“You may regret it, of course. That other man is an uncertain quantity.”
“Oh, come,” he said; “you’ve had the inside track from the very start: this house and everything in it. …”
“You have a house of your own, now.”
“Your dinners and entertainments. …”
“You have your own dinner-table.”
“Your limousine, your chauffeur—running to the opera and heaven knows where else. …”
“Taxis can always be had. Yes,” she went on, “you have held the advantage over a poor woman cooped up in her own house. While I have had to stick here, attending to my housekeeping, you have been careering about everywhere—you with a lot of partners and clerks in your office, and no compulsion to look in more than two or three times a week. Of course you can run to theatres and clubs. I wonder they don’t dispense with you altogether!”
“There’s the advantage of a business arranged to run itself—so far as I am concerned.”
“Yes, you have had the world to range through: shows and restaurants; the whole big city; strolls and excursions, and who knows what beside. …”

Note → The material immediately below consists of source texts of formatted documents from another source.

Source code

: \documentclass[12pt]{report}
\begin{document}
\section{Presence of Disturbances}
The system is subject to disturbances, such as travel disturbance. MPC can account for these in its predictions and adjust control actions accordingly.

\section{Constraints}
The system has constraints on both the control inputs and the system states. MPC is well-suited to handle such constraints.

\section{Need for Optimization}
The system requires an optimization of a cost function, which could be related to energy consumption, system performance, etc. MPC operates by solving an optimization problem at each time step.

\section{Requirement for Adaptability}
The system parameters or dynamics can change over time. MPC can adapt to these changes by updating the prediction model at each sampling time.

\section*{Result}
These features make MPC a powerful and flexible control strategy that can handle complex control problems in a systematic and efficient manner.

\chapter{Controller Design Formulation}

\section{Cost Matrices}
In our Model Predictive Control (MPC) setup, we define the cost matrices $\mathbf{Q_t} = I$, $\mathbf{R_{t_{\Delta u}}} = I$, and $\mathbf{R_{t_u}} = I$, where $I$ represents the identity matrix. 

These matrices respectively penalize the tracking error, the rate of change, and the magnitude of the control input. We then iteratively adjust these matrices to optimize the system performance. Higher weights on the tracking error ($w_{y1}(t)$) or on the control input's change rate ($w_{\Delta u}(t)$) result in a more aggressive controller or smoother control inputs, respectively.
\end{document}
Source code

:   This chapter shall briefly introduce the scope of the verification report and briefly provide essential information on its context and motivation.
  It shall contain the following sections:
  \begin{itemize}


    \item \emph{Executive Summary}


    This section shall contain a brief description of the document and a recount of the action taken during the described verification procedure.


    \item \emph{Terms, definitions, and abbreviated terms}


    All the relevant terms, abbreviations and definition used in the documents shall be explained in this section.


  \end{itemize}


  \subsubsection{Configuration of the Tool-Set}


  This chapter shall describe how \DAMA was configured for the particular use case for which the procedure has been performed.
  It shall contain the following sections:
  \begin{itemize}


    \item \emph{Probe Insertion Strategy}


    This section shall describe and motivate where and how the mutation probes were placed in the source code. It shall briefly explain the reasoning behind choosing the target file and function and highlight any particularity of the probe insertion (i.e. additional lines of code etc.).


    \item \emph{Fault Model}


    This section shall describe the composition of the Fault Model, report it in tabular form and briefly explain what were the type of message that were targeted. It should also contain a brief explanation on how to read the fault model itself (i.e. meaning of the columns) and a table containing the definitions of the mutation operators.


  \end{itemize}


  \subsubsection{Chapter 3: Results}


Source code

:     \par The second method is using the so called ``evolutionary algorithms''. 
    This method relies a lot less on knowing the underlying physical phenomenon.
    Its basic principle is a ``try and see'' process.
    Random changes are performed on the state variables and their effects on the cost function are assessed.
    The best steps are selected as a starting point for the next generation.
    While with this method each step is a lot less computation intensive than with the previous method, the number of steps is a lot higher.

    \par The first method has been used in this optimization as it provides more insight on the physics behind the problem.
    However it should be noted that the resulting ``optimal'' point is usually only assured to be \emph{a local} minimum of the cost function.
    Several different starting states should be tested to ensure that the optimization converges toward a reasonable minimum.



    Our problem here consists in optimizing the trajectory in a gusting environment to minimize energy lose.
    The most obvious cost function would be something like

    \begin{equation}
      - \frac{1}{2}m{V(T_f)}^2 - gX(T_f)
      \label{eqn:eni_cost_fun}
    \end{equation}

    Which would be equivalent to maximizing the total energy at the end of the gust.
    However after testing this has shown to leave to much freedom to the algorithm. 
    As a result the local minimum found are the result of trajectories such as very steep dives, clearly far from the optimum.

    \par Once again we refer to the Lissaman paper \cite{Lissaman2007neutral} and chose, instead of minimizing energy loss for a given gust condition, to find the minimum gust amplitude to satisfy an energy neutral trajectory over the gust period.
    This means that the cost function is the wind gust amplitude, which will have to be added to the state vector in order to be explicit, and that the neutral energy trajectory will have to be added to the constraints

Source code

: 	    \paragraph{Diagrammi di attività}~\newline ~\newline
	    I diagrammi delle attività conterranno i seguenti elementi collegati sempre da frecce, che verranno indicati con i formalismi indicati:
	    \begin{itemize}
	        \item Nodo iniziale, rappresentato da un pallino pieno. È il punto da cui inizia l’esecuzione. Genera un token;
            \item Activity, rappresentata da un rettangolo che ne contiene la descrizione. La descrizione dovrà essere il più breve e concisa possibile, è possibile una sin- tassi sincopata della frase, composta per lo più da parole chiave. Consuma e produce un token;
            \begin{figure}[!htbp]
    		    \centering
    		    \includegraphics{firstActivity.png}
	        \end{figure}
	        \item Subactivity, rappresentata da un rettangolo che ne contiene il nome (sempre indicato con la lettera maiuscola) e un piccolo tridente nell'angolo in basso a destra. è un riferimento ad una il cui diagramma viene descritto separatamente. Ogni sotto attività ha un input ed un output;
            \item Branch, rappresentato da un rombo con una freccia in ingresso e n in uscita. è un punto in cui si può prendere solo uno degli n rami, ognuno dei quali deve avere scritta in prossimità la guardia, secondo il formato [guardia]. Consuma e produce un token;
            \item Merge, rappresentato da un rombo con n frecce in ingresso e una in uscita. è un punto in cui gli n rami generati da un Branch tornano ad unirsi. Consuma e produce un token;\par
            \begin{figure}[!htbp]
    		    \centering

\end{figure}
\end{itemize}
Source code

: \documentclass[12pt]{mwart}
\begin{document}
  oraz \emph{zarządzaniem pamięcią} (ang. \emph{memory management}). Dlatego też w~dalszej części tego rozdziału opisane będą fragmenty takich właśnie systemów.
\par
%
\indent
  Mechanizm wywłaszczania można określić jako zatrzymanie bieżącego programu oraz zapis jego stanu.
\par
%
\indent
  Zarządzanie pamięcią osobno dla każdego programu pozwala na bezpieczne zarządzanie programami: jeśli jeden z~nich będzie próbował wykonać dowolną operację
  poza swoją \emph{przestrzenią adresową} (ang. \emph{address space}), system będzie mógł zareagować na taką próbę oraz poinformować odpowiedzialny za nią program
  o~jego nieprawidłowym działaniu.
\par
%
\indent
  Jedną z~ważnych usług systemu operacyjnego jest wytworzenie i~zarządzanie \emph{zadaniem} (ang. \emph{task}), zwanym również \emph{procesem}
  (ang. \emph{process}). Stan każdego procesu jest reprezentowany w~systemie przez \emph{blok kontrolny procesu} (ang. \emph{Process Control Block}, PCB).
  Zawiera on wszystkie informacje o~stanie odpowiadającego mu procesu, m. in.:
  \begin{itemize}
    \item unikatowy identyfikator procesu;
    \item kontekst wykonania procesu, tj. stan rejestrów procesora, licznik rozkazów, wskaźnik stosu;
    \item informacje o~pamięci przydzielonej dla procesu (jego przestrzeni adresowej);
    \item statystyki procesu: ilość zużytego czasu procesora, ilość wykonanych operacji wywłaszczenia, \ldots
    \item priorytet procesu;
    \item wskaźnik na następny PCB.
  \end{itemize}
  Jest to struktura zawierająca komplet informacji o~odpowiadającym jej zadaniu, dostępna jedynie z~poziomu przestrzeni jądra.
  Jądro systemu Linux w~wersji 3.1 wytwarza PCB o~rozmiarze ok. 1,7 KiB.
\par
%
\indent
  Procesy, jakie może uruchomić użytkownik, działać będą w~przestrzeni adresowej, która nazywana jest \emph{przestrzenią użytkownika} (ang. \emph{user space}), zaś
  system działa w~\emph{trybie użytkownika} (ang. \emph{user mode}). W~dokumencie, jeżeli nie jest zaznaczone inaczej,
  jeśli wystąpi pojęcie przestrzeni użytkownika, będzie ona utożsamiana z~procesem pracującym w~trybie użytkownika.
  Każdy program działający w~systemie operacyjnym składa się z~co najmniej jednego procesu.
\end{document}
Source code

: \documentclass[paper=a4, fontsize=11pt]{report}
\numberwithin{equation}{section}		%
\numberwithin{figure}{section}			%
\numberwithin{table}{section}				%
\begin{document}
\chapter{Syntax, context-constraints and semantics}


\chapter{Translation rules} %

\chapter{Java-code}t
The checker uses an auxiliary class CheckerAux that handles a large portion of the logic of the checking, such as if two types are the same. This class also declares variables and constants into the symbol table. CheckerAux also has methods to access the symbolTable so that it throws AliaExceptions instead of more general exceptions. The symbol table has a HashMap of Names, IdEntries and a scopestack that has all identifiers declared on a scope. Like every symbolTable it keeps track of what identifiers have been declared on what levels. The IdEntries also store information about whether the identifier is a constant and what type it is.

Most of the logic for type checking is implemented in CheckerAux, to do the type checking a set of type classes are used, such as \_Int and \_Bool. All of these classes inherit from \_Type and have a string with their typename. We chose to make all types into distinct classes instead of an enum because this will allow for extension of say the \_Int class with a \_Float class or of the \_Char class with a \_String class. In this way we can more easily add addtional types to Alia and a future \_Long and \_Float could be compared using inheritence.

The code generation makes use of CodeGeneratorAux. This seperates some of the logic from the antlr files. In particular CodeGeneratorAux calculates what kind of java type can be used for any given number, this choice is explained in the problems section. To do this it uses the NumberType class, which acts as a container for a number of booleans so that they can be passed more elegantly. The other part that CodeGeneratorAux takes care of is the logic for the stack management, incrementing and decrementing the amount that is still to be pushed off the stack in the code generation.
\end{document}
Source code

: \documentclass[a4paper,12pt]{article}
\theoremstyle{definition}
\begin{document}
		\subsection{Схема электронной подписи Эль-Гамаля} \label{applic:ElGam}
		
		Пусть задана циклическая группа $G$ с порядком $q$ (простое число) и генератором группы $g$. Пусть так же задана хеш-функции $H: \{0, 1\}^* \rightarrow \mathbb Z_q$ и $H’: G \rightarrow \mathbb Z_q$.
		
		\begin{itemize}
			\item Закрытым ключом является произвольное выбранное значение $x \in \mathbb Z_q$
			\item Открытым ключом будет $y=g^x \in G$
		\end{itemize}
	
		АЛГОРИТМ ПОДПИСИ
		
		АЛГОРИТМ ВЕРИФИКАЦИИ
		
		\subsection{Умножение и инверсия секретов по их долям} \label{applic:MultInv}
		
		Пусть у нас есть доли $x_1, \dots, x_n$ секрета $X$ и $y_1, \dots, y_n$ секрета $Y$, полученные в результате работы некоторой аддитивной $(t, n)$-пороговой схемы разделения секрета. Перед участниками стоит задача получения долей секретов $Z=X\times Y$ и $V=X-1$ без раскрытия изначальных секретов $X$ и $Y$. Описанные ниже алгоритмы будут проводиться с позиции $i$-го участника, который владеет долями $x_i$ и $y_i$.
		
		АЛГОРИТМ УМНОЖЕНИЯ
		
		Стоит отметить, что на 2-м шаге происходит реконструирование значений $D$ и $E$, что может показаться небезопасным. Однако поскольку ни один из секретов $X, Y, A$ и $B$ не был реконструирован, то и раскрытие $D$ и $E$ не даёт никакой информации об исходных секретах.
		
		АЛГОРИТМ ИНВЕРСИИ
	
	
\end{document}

Thus Medora Phillips continued silently, and with no exact sense of justice, to work up her grievance. Presently she surprised Randolph with a positive frown. She had made a quick, darting return to Hortense.
“I shall send her away,” she said aloud. The girl might join her studio friend, who had stopped at Asheville on her way North, and stay with her for a few weeks. Yes, Hortense might go and meet the spring—or even the summer, if that must be. The spring here in town she herself would take as it came. “I shall welcome a few free, easy breaths after this past fortnight,” she finished audibly.
Randolph squared himself with her mood as best he could. “You are tired and nervous,” he said with banality. “Get the last of us out and go to bed. I’ll lead the way, and will give these loiterers as marked an example as possible.”
Medora Phillips hushed down her house finally and went thoughtfully upstairs to her room. Amy had gone off, and Hortense was sentenced to go. There remained only Carolyn. Was there any threat in her and her sonnets?
XXIX
Cope Again in the Country
Medora treated Hortense to a few cautious soundings, decided that another locale was the thing to do her good, and sent her South forthwith.
“It’s a low latitude,” she said to herself; “but it’s a high altitude. The season is late, but she won’t suffer.”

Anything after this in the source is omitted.